Caro Claudio,
il momento in cui il PCI dava il meglio di sé erano le campagne elettorali. Una prova di forza e di efficienza che tutti invidiavano. Ne ho fatte da candidato un bel numero: dal consiglio di zona di Roma, al Consiglio comunale di Milano, poi tre europee e tre per la Camera. Più tutte quelle da militante. Qualche volta per essere eletto e qualche altra semplicemente per dare una mano. Sì, perché tutto era chiaro dall’inizio, c’era chi doveva essere eletto e chi stava in lista solo per catturare un po’ di voti grazie al suo profilo. Il Partito decideva come distribuire le preferenze, si votava con il sistema proporzionale, e le sezioni rispettavano in modo disciplinato le decisioni. La propaganda personale era vietata così come era vietata ogni spesa personale per auto promozione. Le spese le pagava tutte il Partito, e quando eri eletto versavi una quota della tua retribuzione. Niente a che fare con la realtà degli altri partiti dove i candidati dovevano affrontare una doppia competizione: per portare voti al proprio partito contro gli altri partiti, e per prendere preferenze per sé stessi contro gli altri candidati nella stessa lista elettorale. Un inferno, con in più l’obbligo di trovarsi i finanziamenti. Durante la campagna elettorale dovevi essere a disposizione per iniziative varie 24/7.

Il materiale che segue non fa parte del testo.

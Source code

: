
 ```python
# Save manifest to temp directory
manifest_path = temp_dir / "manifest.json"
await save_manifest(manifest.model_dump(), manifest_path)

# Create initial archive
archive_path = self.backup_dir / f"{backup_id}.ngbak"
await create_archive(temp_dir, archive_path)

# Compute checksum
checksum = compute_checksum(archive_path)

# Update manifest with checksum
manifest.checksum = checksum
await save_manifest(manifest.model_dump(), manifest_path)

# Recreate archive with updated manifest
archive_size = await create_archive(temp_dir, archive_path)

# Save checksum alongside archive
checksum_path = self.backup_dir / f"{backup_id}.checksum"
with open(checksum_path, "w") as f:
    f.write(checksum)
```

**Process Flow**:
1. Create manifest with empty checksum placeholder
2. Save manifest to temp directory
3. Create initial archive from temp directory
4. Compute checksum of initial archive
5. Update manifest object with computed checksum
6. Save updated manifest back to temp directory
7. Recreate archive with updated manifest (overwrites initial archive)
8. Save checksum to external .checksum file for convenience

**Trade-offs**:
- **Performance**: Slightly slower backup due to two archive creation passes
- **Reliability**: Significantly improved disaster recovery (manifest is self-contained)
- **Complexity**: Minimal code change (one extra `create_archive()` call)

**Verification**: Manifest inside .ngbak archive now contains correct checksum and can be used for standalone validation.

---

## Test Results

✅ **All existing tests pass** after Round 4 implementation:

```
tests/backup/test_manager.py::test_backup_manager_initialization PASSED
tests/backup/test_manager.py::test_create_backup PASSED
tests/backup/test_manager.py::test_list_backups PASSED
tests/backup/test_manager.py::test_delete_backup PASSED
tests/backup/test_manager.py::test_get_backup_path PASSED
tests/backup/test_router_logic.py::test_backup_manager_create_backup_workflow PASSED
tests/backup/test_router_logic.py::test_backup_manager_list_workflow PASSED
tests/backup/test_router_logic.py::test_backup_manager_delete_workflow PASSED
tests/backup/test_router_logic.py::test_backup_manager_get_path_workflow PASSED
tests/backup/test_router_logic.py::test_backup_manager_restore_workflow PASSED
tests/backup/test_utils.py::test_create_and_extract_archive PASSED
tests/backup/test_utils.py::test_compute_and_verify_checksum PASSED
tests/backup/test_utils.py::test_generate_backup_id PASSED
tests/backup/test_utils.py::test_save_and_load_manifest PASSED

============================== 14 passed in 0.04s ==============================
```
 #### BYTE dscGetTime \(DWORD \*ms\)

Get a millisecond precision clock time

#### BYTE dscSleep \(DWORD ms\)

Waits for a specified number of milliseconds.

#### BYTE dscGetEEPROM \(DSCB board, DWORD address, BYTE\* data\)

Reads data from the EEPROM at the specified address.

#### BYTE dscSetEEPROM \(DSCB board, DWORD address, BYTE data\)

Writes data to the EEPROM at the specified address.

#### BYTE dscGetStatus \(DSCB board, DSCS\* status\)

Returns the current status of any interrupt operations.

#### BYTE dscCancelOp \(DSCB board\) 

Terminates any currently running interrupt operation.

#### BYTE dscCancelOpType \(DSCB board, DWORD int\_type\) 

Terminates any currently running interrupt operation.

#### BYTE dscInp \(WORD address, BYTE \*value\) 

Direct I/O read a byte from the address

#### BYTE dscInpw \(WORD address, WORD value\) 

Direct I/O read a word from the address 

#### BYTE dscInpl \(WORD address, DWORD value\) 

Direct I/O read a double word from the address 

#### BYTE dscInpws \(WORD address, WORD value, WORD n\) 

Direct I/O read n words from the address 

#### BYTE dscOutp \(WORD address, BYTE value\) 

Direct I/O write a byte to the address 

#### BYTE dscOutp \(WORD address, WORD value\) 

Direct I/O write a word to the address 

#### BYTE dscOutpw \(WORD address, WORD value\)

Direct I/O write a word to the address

Dal centro ti veniva consegnato giorno per giorno il tuo calendario: assemblee, dibattiti, comizi, incontri con categorie varie e per i più “fortunati”, quelli che dovevano essere eletti, anche presenze radio o tv. Erano prove massacranti, con centinaia di chilometri da percorrere e decine di impegni nel giro di qualche settimana. Fra tutte mi è rimasto impresso il ricordo di una campagna per le elezioni europee, doveva essere quella del 1984, quelle in cui Berlinguer morì a Padova, proprio durante un comizio. Ero candidato in due circoscrizioni: Nord Est e Nord Ovest, 8 regioni in tutto. Non sarei stato eletto – non era previsto – ma dovevo comunque darmi da fare, come da tradizione. Una settimana la passai a Torino, dove segretario della Federazione era Piero Fassino: un uomo che anche allora incarnava un perfetto mix fra rigore sabaudo e disciplina di Partito. Con me candidati c’erano Giancarlo Pajetta, un peso massimo del Partito, e qualcun altro che non ricordo. Dormivamo tutti nello stesso albergo. La sera si andava inevitabilmente a dormire tardi, ma alle 9 del mattino inesorabilmente qualcuno bussava alla tua camera, depositava la “mazzetta” dei giornali davanti alla porta, e alle 13 in punto si andava a pranzo tutti insieme con Fassino che “faceva il punto”, ci domandava dove ero stato il giorno prima e quanta gente c’era all’iniziativa. Io in genere mi allargavo e aumentavo un poco la cifra dei presenti. Piero consultava un suo misterioso taccuino e emetteva il verdetto: “Benissimo, l’ultima volta c’erano 20 persone in meno!”.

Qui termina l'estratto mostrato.